The serendipitous is usually the most fun, especially when toil is required to "earn it." Those moments just happen and usually can't be pre-arranged. The more we try to orchestrate it the more likely we're in for a let down. Trying to get 2.5 minutes "just right" at great effort (driving for hours) and sometimes at great expense when so much can go wrong is sorta like trying to pull an inside straight.
I live in northwest Georgia, where the eclipse will be near total (briefly). I won't travel to get closer to the swath of totality. There's a good chance I'll be outside because I often am. I won't be driving hours to find an amusement park environment that lasts two minutes (or gets rained out).
Avoiding traffic, at home.
I'll have just arrived in London
igne et ferrum est potentas
"In the beginning, all America was Virginia." -William Byrd
Going to be a lot of sad people if it's a rainy cloudy day.

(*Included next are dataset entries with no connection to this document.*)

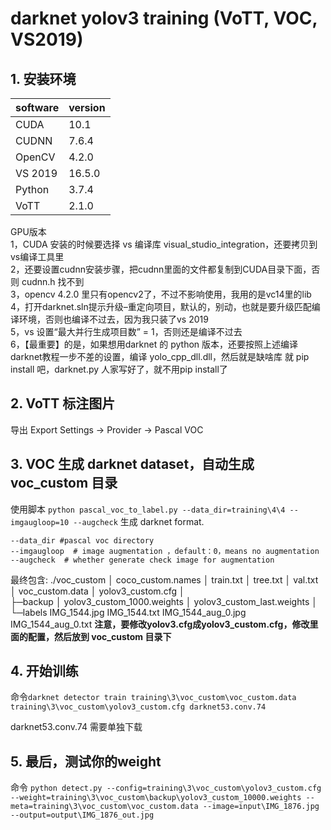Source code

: # darknet yolov3 training (VoTT, VOC, VS2019)

## 1. 安装环境
|  software   | version  |
|  ----  | ----  |
| CUDA  | 10.1 |
| CUDNN  | 7.6.4 |
| OpenCV  | 4.2.0 |
| VS 2019 | 16.5.0 |
| Python  | 3.7.4 |
| VoTT  | 2.1.0 |


GPU版本  
1，CUDA 安装的时候要选择 vs 编译库 visual_studio_integration，还要拷贝到vs编译工具里  
2，还要设置cudnn安装步骤，把cudnn里面的文件都复制到CUDA目录下面，否则 cudnn.h 找不到  
3，opencv 4.2.0 里只有opencv2了，不过不影响使用，我用的是vc14里的lib  
4，打开darknet.sln提示升级–重定向项目，默认的，别动，也就是要升级匹配编译环境，否则也编译不过去，因为我只装了vs 2019  
5，vs 设置“最大并行生成项目数” = 1，否则还是编译不过去  
6，【最重要】的是，如果想用darknet 的 python 版本，还要按照上述编译darknet教程一步不差的设置，编译 yolo_cpp_dll.dll，然后就是缺啥库 就 pip install 吧，darknet.py 人家写好了，就不用pip install了  

## 2. VoTT 标注图片
导出 Export Settings -> Provider -> Pascal VOC

## 3. VOC 生成 darknet dataset，自动生成 voc_custom 目录
使用脚本  `python pascal_voc_to_label.py --data_dir=training\4\4 --imgaugloop=10 --augcheck` 生成 darknet format.
```
--data_dir #pascal voc directory
--imgaugloop  # image augmentation ，default：0，means no augmentation
--augcheck  # whether generate check image for augmentation
```
最终包含:
./voc_custom
│  coco_custom.names
│  train.txt
│  tree.txt
│  val.txt
│  voc_custom.data
│  yolov3_custom.cfg
│  
├─backup
│      yolov3_custom_1000.weights
│      yolov3_custom_last.weights
│      
└─labels
        IMG_1544.jpg
        IMG_1544.txt
        IMG_1544_aug_0.jpg
        IMG_1544_aug_0.txt
  **注意，要修改yolov3.cfg成yolov3_custom.cfg，修改里面的配置，然后放到 voc_custom 目录下**

## 4. 开始训练
命令`darknet detector train training\3\voc_custom\voc_custom.data training\3\voc_custom\yolov3_custom.cfg darknet53.conv.74`

darknet53.conv.74 需要单独下载

## 5. 最后，测试你的weight
命令 `python detect.py --config=training\3\voc_custom\yolov3_custom.cfg --weight=training\3\voc_custom\backup\yolov3_custom_10000.weights --meta=training\3\voc_custom\voc_custom.data --image=input\IMG_1876.jpg --output=output\IMG_1876_out.jpg`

I'll see you there, if you find my spot that is.
going that Friday to get my spot.
WBIR TV has a link on their web site to a very good interactive map. I'm surprised that TnHiker hasn't mentioned it.
According to the map my house is in 99.45% of totality for 2 1\2 minutes. I am scheduled to work but my job involves onsite travel to businesses and I have some flexibility. Our parts drop is in west Knoxville within the 100% corridor. May have to play it by ear according to cloud cover.
Already there are traffic warnings about stopping on the interstate.
Solar Eclipse connoisseurs actually argue about wether it is better to be in the center of the path of totality or at the edge. Just inside the edge the totality may not last long, but I understand the 'edge effects' actually last longer. Best advice I have heard is to be near the center at least once so you can experience that, then you might want to try one eclipse nearer the edge.
All agree that if you are outside of totality, you really have not experienced what an eclipse has to offer.
“For of all sad words of tongue or pen,
the saddest are these, 'It might have been.”
John Greenleaf Whittier
The eclipse is cool and I'm looking forward to it but what fascinates me is the number of people who will be outside at the same time, all focused on the same thing.
I keep imagining people pouring out of businesses and homes...and think about those who won't be able to get outside...sort of like that story of the sun shining for the first time in eons and the kid who was punished and locked away so they couldn't see it (was that an episode on the Twilight Zone?)
I had built my eclipse watching plans around an Oregon PCT section hike. Now, the PCT in Oregon has so many fire closures that I am reluctantly ready to give up on the eclipse and just do a section hike in California. Decision time is Wednesday because I had better mail my resupplies out by then.
“For of all sad words of tongue or pen,
the saddest are these, 'It might have been.”
John Greenleaf Whittier
Invariably someone will post somewhere on social media that they waited all night for the eclipse to happen, but they never saw a bloody thing, and there wasn't one cloud in the star lit sky.
It'll be a new moon, so that'll be particularly funny if it happens.
Socks, hope you don't mind if I steal this idea for my FB page.
“For of all sad words of tongue or pen,
the saddest are these, 'It might have been.”
John Greenleaf Whittier
It's worth mentioning that if you thought you'd just go out in the back yard like I did to view the eclipse, you may have to get up on your roof to see it...it will coincide with the setting sun. Now that's not to say it will set while being eclipsed, just that in may be below the tree line on the horizon depending how your property is situated. So be ready to find some open ground or gain some elevation if need be. That is all.